→ **Task**: A copy is needed of each line in the records that has the word "functionality".

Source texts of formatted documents
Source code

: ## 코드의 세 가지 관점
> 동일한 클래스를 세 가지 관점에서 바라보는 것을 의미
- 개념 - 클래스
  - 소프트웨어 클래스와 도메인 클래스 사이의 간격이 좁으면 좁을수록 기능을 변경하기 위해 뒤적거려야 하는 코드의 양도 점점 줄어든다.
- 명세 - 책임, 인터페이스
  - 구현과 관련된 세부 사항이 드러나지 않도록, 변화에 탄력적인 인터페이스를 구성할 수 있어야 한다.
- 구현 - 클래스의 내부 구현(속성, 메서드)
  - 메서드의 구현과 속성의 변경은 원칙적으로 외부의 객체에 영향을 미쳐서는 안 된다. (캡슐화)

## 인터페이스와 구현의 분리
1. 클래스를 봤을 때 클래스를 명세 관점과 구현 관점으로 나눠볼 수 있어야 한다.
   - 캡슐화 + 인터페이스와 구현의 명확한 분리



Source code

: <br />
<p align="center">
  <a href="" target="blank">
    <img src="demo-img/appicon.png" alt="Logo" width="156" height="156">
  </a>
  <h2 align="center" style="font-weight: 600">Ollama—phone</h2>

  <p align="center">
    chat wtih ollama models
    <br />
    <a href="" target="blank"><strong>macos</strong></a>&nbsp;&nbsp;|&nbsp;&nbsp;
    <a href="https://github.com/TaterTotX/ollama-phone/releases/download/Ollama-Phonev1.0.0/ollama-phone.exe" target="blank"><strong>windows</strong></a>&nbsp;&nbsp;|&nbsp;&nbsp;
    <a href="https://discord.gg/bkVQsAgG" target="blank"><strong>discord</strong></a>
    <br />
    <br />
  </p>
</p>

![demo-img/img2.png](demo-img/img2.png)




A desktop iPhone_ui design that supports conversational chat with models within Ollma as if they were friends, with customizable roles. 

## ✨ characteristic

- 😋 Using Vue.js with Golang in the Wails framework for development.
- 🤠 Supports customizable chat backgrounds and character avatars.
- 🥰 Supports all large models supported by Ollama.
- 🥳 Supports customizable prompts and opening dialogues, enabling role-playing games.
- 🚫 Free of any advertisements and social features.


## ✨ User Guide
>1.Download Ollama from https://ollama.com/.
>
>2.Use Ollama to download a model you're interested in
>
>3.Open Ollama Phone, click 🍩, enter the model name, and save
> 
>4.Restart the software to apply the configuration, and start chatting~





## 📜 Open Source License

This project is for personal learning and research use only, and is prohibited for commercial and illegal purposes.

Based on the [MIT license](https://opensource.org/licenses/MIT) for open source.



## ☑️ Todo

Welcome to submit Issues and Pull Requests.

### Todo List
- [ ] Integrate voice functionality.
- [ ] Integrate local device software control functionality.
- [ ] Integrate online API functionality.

→ **Output of the exercise**:
- [ ] Integrate voice functionality.
- [ ] Integrate local device software control functionality.
- [ ] Integrate online API functionality.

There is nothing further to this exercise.